# Is Classical Music Really "Dying"?



## WIPerspective (Mar 26, 2012)

Well, I wasn't expecting this much of a response... It is interesting to see everyone's opinions, though.  

Classical music is a beautiful genre, one that I think can be appreciated by anyone who is open enough to listen to it. For example, since I sing (I'm a mezzo-soprano), I do so often enough to the point where I don't even notice that I'm singing for other people around me to notice and say, "That sounds really good!" People usually stereotype classical music (especially when it comes to opera) up to the point where they believe in that stereotype. And then, when they meet someone who actually sings classical music or plays classical music live, they'll realize how wrong the stereotype they believed in was. 

Besides that, I've met many rock/metal/rap/hip-hop fans who actually love classical music (it was a big shocker when I found out). A music buddy of mine plays the guitar and bass in a metal band, but he loves to listen and attend operas, especially Wagner.

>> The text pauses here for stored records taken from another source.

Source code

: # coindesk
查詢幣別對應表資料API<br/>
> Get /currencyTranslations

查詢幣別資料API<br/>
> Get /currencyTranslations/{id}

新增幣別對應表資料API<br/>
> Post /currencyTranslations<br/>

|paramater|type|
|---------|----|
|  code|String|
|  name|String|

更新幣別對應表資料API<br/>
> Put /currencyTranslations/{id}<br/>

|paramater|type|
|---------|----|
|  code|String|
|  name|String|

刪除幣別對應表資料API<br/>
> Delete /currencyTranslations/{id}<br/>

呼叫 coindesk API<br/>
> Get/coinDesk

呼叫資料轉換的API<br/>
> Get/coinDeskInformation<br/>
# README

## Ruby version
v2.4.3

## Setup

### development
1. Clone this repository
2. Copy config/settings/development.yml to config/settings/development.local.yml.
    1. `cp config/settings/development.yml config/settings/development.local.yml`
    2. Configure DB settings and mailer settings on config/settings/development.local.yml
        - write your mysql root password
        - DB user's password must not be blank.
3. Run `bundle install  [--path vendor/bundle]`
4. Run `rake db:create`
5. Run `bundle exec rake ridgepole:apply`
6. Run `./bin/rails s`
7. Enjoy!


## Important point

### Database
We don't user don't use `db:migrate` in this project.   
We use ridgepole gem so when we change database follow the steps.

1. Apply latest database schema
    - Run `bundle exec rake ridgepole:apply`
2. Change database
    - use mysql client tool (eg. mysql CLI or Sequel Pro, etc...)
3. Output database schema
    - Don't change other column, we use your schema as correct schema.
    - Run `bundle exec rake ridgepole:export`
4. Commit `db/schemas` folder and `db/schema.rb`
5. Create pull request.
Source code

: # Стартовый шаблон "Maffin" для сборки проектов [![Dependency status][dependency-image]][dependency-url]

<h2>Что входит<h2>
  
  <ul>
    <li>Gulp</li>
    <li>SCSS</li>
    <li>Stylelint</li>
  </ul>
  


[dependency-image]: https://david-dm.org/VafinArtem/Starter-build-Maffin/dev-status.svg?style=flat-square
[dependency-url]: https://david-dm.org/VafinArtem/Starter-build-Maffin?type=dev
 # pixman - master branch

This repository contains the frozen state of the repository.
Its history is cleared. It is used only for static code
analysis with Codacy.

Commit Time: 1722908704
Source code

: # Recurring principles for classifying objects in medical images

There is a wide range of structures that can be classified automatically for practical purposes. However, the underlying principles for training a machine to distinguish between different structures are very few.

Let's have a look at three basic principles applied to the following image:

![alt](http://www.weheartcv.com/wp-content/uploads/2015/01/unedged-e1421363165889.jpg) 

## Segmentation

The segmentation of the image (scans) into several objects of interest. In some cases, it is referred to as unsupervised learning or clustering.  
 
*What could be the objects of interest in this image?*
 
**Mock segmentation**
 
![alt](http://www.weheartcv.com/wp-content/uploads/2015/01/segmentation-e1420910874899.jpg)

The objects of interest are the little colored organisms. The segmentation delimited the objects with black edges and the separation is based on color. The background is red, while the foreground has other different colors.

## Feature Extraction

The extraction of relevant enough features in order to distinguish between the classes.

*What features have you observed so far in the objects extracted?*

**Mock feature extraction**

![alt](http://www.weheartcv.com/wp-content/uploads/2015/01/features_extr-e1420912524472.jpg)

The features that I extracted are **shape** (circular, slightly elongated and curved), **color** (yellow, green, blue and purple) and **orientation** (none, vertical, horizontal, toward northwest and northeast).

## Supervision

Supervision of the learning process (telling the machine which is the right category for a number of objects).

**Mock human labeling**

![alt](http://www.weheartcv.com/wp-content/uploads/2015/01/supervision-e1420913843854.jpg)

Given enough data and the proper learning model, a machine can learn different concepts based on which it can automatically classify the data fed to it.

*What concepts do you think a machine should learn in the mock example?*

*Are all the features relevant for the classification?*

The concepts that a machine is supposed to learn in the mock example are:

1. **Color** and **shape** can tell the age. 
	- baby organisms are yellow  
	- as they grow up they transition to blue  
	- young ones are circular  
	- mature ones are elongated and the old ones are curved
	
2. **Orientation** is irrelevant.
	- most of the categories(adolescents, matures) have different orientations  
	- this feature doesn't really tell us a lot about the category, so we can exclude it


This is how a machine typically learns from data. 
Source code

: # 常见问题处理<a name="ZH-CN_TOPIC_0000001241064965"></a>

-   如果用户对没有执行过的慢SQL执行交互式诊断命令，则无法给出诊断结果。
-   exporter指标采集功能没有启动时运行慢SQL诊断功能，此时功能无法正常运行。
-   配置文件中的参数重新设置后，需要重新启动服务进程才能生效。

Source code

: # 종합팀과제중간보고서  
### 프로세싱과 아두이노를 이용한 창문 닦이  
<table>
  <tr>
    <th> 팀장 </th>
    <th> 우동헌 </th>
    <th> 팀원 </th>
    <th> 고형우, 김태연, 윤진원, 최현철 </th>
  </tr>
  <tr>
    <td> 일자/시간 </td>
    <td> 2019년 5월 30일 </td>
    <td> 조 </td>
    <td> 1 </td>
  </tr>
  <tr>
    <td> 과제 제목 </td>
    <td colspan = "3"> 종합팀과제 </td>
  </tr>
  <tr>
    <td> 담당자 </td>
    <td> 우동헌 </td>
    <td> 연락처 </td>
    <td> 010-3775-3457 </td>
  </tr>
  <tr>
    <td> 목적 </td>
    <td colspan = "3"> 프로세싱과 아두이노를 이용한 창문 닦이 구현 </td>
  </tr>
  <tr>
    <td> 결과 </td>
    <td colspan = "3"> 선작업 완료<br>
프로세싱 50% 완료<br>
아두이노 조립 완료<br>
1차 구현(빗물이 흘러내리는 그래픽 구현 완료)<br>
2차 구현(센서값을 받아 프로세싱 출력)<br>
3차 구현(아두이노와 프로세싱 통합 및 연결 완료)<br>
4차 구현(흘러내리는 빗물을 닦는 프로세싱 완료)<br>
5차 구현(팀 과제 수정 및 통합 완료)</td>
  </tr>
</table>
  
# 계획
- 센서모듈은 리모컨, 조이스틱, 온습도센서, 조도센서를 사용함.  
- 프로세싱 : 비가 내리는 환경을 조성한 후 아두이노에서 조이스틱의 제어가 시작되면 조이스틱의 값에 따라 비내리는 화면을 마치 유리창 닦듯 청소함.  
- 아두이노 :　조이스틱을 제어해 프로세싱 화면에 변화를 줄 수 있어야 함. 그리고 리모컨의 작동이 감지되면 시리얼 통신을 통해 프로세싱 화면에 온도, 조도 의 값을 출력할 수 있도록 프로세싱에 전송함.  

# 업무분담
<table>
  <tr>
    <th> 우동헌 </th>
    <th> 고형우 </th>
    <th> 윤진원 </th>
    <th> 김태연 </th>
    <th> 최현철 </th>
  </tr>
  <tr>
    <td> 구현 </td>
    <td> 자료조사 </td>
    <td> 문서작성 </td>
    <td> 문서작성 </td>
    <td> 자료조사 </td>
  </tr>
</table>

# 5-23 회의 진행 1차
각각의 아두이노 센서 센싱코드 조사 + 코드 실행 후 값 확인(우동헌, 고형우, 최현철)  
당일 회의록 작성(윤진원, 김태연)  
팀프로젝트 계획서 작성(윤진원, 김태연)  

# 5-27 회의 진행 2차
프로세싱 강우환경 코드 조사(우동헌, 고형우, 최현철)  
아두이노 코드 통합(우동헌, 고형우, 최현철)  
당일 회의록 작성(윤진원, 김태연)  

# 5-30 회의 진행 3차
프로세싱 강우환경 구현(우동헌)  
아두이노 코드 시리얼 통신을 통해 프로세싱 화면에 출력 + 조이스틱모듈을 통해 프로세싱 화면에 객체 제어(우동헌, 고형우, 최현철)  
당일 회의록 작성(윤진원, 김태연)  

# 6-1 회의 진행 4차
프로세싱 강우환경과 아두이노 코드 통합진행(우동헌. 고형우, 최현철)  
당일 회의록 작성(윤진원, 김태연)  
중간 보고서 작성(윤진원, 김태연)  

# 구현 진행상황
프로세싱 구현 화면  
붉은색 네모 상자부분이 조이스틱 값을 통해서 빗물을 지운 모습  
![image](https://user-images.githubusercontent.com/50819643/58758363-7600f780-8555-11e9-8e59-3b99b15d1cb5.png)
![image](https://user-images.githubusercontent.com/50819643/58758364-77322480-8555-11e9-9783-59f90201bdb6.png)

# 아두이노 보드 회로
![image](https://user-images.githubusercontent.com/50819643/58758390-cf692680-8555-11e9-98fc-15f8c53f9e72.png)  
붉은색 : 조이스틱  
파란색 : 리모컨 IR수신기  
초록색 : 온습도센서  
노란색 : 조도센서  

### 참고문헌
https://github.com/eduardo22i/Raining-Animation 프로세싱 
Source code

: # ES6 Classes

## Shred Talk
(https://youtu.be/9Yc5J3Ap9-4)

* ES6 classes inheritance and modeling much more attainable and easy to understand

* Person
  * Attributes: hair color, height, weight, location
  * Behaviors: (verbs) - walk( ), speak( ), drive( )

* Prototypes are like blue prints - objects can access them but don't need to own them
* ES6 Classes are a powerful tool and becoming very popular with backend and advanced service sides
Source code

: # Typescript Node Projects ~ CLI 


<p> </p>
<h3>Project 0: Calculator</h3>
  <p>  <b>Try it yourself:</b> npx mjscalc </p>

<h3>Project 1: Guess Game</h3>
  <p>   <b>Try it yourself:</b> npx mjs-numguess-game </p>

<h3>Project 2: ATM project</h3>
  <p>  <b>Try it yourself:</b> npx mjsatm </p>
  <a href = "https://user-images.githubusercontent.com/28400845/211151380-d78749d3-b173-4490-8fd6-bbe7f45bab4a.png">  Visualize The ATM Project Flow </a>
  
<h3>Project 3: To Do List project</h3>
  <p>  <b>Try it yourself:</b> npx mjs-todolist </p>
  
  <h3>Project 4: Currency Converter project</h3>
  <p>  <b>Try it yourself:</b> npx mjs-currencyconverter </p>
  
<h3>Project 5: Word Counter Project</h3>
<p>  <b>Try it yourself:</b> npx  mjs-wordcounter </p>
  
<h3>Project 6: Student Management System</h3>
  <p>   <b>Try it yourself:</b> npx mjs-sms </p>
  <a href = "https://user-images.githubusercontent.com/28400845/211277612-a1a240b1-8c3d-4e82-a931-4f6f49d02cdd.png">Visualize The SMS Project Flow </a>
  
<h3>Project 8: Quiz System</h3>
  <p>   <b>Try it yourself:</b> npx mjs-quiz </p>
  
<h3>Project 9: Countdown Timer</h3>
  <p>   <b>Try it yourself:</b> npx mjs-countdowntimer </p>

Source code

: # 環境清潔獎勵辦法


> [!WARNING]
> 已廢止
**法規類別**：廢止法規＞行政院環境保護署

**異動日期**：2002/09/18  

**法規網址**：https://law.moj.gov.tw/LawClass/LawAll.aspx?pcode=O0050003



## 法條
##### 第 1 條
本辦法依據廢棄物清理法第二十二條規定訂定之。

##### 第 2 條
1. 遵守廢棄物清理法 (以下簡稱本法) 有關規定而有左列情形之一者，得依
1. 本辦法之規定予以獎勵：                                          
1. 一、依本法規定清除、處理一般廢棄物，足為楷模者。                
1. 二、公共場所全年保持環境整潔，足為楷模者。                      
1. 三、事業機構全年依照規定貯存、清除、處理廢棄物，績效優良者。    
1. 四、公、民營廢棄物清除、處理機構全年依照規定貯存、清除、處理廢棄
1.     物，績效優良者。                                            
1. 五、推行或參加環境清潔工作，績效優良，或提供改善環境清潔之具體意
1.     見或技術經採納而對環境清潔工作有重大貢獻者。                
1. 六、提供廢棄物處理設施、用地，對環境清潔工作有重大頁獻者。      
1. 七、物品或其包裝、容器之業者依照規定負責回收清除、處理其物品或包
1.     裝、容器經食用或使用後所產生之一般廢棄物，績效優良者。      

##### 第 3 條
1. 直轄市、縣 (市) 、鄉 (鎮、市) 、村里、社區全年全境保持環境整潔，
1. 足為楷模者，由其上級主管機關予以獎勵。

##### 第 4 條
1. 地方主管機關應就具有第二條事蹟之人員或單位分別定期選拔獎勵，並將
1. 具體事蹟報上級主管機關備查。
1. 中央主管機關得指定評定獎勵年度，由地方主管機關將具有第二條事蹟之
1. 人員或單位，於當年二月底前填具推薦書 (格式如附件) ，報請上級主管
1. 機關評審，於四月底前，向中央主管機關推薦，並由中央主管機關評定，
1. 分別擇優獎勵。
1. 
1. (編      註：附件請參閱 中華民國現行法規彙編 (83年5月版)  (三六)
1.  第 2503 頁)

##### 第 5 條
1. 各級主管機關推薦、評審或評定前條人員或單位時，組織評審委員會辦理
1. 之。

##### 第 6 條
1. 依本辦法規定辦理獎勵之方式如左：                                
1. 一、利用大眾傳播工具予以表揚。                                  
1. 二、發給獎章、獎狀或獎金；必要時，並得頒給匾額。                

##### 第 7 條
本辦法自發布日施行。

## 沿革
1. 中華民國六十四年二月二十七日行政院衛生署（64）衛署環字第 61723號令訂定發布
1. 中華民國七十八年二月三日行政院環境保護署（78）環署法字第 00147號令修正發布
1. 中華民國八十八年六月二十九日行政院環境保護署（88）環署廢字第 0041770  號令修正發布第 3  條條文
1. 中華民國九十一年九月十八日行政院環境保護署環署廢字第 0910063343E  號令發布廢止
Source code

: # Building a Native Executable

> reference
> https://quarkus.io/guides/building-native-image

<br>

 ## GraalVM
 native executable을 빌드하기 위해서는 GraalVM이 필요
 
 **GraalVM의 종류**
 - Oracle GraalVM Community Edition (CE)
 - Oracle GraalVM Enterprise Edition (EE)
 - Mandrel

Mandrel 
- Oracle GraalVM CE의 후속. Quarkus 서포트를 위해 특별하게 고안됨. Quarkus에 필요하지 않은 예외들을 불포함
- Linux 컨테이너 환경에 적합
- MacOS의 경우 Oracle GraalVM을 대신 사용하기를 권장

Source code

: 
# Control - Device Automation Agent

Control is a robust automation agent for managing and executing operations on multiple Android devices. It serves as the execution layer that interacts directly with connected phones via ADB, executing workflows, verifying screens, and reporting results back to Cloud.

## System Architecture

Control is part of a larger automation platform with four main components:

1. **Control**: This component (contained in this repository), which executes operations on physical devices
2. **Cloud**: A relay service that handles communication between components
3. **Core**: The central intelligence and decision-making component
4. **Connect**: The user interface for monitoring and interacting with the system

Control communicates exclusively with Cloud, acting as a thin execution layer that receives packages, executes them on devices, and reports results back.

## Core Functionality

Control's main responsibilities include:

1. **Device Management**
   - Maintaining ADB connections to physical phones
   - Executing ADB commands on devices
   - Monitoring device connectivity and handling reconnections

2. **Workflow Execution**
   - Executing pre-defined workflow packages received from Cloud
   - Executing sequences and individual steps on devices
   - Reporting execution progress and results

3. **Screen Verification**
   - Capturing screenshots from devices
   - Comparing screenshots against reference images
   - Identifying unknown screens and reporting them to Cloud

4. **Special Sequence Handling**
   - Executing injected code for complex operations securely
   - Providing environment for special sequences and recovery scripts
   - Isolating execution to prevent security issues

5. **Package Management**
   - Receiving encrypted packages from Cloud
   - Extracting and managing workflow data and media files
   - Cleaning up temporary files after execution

When I was in high school, there were actually a lot of "gangster-looking" people in my class and in other classes who would literally skip class just to listen to my high school orchestra rehearse in the auditorium. I didn't believe it at first, but then once these people started coming up and talking to us (the orchestra players), I thought to myself, "How is this possible, that classical music is actually making these people ditch their classes so they can listen to us rehearse?!"

One way or another, I definitely have absolute confidence that no matter what happens, classical music will live. Those critics who are saying that classical music is "dying" didn't think about what they were saying thoroughly. Sure, the classical music recording industry is struggling, but I blame that on our current economy, which is pretty much crap right now all over the world. People from different professions are still attending concerts, from physicists to literary professors to elementary school teachers. I see classical music thriving more than dying at this moment. We have many more of the younger generation learning instruments (from the Asians to the Caucasians to the African Americans to the Hispanics) all enjoying and learning the music, but maybe I see that because I live in New York City where it is one of the most culturally diverse cities around the world. I don't have any fear of it dying ever. 

Classical music is part of our culture, and the death of culture is a death of people.


----------



## Charles Schwaniger (Feb 14, 2012)

The term classical is relative. I remember an episode of Doctor Who where people in the future view contemporay music the way we view classical music.


----------



## WIPerspective (Mar 26, 2012)

It is. The reason why we call what we call "classical music" classical music today is because scholars, historians and musicologists needed to group music into separate time periods. And then within the "classical music" period, you have romantic music, classical music (Beethoven, Mozart, Haydn), and impressionistic, post-romantic, baroque, etc. Of course, in the future, I will expect our modern day music (pop, rock, etc) to be considered classical music as well (I'm thinking the year 3000-5000 if the human species will survive then?).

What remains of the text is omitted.